Problem statement
Narrow the data below down to the lines containing "found".

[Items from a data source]
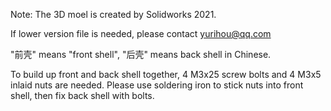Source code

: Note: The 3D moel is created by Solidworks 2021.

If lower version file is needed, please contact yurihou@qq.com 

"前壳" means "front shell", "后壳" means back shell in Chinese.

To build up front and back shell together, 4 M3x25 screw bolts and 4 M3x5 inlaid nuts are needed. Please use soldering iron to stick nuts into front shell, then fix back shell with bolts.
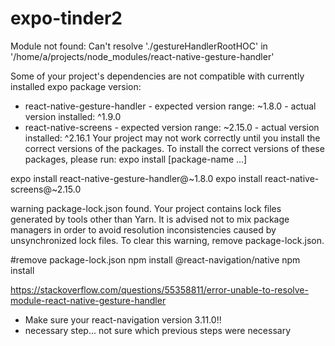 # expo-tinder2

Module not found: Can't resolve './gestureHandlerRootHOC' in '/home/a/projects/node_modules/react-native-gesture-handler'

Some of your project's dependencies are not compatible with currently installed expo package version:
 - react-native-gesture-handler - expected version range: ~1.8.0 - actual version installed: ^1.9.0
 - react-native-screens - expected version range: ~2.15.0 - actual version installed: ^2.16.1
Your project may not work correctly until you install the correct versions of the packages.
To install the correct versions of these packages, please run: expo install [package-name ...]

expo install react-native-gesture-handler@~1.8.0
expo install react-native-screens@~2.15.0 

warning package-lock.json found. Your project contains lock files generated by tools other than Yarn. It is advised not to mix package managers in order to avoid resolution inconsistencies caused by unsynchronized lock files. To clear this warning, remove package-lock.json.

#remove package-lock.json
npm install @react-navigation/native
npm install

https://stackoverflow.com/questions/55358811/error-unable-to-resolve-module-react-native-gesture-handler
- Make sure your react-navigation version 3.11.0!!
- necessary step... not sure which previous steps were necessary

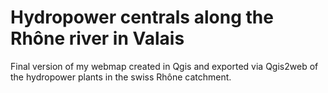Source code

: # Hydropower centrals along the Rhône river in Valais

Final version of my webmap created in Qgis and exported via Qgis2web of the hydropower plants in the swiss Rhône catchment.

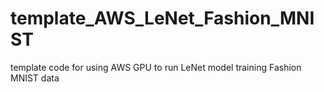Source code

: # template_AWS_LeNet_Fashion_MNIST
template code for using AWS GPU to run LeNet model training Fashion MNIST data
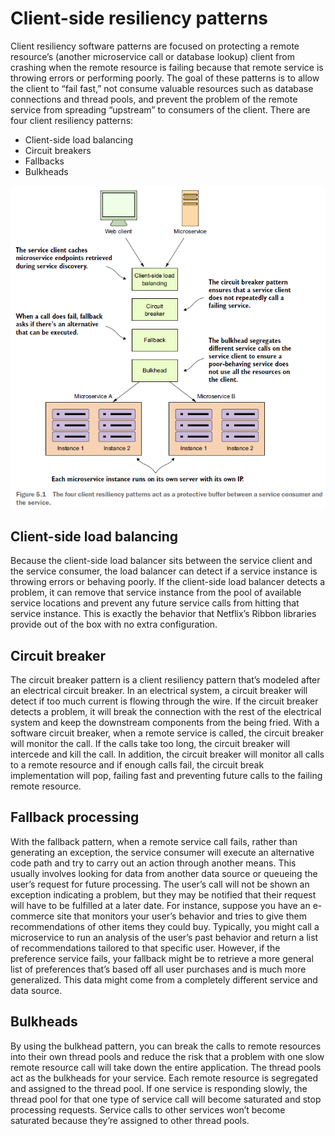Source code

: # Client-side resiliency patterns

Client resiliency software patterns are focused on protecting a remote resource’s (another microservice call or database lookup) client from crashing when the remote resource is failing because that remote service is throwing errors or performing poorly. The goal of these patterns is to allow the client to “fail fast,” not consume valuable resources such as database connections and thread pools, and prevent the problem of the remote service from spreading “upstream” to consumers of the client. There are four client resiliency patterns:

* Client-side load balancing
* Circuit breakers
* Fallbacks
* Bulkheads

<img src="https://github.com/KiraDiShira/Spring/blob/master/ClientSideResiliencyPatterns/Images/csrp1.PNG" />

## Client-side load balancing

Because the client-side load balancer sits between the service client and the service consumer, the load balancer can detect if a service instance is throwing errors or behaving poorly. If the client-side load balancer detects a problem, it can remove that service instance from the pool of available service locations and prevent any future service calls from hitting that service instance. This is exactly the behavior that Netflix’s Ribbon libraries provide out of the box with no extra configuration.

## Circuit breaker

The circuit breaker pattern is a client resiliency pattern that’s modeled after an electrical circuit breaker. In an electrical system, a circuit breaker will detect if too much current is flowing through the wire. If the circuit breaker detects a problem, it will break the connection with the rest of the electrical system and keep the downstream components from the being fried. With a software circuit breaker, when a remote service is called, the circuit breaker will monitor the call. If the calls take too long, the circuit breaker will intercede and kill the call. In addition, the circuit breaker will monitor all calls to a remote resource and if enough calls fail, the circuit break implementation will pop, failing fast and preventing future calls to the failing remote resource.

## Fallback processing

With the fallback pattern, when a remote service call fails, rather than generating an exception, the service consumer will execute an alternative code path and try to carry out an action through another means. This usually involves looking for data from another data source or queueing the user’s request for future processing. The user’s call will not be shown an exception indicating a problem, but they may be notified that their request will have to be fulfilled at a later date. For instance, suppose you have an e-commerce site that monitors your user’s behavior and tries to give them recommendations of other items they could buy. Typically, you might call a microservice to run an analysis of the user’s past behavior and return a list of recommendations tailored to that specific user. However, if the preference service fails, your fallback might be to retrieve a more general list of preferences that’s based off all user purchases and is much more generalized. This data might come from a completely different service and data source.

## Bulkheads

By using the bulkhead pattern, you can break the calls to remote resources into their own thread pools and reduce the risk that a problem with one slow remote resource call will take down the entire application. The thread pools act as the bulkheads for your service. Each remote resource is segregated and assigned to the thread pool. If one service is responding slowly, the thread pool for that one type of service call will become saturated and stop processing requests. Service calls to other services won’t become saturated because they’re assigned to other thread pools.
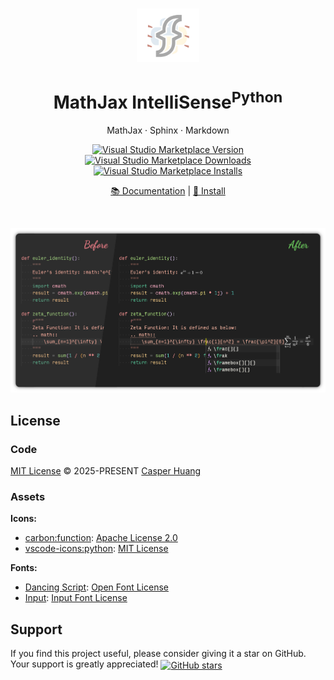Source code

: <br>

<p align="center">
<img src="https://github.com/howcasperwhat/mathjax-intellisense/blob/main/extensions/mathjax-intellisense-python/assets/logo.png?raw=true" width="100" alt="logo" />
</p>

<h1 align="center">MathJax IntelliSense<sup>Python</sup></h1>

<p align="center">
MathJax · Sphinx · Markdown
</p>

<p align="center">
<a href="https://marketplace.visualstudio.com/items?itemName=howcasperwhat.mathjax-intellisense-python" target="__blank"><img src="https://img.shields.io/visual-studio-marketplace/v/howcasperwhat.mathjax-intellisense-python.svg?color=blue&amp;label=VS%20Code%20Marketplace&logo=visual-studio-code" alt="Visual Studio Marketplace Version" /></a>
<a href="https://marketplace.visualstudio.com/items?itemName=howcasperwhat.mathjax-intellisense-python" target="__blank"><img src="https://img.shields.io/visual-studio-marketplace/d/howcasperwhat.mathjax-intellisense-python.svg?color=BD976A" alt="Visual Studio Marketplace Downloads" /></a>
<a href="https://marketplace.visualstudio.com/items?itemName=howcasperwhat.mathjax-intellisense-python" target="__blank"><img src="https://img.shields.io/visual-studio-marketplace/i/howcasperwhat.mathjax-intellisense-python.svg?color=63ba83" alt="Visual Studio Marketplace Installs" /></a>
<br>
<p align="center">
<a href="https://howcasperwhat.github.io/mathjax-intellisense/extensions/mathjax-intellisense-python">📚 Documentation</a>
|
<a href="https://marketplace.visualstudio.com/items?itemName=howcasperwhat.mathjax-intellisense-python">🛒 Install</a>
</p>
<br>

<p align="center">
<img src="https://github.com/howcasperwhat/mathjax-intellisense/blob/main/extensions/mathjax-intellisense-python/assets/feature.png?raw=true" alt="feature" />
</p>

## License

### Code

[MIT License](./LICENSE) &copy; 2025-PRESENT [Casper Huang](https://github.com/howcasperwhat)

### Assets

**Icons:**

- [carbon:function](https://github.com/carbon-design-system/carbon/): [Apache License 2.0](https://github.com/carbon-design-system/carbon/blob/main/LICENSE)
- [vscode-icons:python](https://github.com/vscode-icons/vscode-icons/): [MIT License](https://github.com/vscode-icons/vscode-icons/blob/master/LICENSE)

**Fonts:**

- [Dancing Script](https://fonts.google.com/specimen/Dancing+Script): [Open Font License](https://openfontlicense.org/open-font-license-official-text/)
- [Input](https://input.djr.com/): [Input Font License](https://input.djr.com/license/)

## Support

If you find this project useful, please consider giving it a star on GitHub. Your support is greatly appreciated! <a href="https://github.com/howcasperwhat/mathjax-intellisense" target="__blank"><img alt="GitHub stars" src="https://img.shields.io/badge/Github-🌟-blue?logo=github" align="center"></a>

Answer space
Module not found: Can't resolve './gestureHandlerRootHOC' in '/home/a/projects/node_modules/react-native-gesture-handler'
warning package-lock.json found. Your project contains lock files generated by tools other than Yarn. It is advised not to mix package managers in order to avoid resolution inconsistencies caused by unsynchronized lock files. To clear this warning, remove package-lock.json.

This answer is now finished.